[SRU X] [PATCH 0/1] NVMe polling on timeout

classic Classic list List threaded Threaded
9 messages Options
Reply | Threaded
Open this post in threaded view
|

[SRU X] [PATCH 0/1] NVMe polling on timeout

Guilherme Piccoli
BugLink: https://launchpad.net/bugs/1807393


[Impact]

* NVMe controllers potentially could miss to send an interrupt, specially
due to bugs in virtual devices(which are common those days - qemu has its
own NVMe virtual device, so does AWS).

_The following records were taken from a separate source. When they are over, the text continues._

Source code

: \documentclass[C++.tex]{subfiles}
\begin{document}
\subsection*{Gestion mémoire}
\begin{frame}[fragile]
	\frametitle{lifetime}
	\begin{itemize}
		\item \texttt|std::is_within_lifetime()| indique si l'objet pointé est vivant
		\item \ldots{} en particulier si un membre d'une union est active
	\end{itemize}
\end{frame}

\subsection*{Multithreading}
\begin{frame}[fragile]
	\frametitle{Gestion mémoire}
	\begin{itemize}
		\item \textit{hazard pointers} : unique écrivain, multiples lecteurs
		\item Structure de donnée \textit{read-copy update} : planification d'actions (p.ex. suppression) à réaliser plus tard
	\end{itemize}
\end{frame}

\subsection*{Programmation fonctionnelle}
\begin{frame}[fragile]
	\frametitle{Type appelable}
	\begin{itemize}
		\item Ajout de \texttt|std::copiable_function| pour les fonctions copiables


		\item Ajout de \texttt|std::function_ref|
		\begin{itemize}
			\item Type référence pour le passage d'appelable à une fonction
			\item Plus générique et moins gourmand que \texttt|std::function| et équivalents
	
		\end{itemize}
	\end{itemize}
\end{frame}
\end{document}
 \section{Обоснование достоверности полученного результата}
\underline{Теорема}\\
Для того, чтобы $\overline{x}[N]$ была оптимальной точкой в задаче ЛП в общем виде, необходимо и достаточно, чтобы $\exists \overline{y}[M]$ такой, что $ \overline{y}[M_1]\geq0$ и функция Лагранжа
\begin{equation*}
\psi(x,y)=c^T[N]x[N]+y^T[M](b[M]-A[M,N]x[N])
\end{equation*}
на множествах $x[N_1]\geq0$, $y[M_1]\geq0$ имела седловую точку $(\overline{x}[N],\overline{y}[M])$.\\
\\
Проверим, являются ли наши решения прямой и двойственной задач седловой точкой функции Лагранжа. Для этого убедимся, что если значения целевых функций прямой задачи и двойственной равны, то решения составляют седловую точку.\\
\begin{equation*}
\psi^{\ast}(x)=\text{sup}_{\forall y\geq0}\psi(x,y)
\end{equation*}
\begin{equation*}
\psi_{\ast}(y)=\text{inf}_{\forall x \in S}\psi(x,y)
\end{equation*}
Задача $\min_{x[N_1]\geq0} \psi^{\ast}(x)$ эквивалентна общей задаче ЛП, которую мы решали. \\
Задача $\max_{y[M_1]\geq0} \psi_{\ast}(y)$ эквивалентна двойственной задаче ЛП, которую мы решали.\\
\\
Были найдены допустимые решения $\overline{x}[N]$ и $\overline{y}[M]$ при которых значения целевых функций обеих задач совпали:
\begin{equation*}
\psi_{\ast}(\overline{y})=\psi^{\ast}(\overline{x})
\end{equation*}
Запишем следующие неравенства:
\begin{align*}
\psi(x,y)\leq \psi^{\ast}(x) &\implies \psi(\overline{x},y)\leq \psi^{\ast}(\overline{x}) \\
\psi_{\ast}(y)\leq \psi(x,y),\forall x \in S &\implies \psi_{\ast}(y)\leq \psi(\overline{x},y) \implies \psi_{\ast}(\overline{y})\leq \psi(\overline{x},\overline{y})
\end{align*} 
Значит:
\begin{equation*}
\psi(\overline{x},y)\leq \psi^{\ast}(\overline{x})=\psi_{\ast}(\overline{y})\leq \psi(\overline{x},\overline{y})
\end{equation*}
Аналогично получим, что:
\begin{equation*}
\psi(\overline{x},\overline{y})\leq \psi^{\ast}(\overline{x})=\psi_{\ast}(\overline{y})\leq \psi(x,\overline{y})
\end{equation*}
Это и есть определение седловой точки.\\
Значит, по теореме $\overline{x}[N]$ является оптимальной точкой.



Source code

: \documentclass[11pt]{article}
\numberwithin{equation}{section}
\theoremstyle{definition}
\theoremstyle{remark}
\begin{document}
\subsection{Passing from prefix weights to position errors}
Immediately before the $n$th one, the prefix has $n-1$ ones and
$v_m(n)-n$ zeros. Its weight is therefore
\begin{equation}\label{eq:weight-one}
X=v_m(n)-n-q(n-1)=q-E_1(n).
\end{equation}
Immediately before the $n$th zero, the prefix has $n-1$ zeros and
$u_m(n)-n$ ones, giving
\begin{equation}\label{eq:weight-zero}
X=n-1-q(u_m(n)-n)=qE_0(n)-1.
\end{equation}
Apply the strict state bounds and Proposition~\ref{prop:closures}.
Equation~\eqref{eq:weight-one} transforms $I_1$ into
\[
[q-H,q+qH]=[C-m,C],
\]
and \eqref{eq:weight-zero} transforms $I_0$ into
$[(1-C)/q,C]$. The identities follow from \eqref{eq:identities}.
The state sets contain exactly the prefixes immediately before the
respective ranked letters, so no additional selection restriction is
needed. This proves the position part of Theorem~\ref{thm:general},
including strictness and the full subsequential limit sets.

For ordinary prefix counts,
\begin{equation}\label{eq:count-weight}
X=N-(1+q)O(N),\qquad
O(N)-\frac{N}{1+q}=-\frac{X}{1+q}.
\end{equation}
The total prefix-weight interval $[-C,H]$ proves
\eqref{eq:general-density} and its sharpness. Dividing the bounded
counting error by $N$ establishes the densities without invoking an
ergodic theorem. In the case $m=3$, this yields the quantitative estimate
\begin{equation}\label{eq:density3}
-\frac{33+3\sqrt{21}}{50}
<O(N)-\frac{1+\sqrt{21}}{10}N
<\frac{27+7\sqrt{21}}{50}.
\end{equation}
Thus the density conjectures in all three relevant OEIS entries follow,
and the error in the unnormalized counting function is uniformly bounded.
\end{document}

This would be a difficult to
debug situation, because NVMe driver only reports the request timeout,
not the reason.

* The upstream patch proposed to SRU here was designed to provide more
information in these cases, by pro-actively polling the CQEs on request
timeouts, to check if the specific request was completed and some issue
(probably a missed interrupt) prevented the driver to notice, or if the
request really wasn't completed, which indicates more severe issues.

* Although quite useful for debugging, this patch could help to mitigate
issues in cloud environments like AWS, in case we may have jitter in
request completion and the i/o timeout was set to low values, or even
in case of atypical bugs in the virtual NVMe controller. With this patch,
if polling succeeds the NVMe driver will continue working instead of
trying a reset controller procedure, which may lead to fails in the
rootfs - refer to https://launchpad.net/bugs/1788035.


[Test Case]

* It's a bit tricky to artificially create a situation of missed
interrupt; one idea was to implement a small hack in the NVMe qemu
virtual device that given a trigger in guest kernel, will induce the
virtual device to skip an interrupt. The hack patch is present in a
Launchpad comment, along with instructions to reproduce.


[Regression Potential]

* There are no clear risks in adding such polling mechanism to the NVMe driver;
one bad thing that was neverreported but could happen with this patch is the
device could be in a bad state IRQ-wise that a reset would fix, but
the patch could cause all requests to be completed via polling, which
prevents the adapter reset. This is however a very hypothetical situation,
which would also happen in the mainline kernel (since it has the patch).


Keith Busch (1):
  nvme/pci: Poll CQ on timeout

 drivers/nvme/host/pci.c | 21 ++++++++++++++++++---
 1 file changed, 18 insertions(+), 3 deletions(-)

--
2.19.2


--
kernel-team mailing list
[hidden email]
https://lists.ubuntu.com/mailman/listinfo/kernel-team
Reply | Threaded
Open this post in threaded view
|

[SRU X] [PATCH 1/1] nvme/pci: Poll CQ on timeout

Guilherme Piccoli
From: Keith Busch <[hidden email]>

BugLink: https://launchpad.net/bugs/1807393

If an IO timeout occurs, it's helpful to know if the controller did not
post a completion or the driver missed an interrupt. While we never expect
the latter, this patch will make it possible to tell the difference so
we don't have to guess.

Signed-off-by: Keith Busch <[hidden email]>
Signed-off-by: Christoph Hellwig <[hidden email]>
Tested-by: Johannes Thumshirn <[hidden email]>
Reviewed-by: Johannes Thumshirn <[hidden email]>
(backported from 7776db1ccc123d5944a8c170c9c45f7e91d49643 upstream)
[gpiccoli: context adjustment, fixed struct member access that changed]
Signed-off-by: Guilherme G. Piccoli <[hidden email]>
---
 drivers/nvme/host/pci.c | 21 ++++++++++++++++++---
 1 file changed, 18 insertions(+), 3 deletions(-)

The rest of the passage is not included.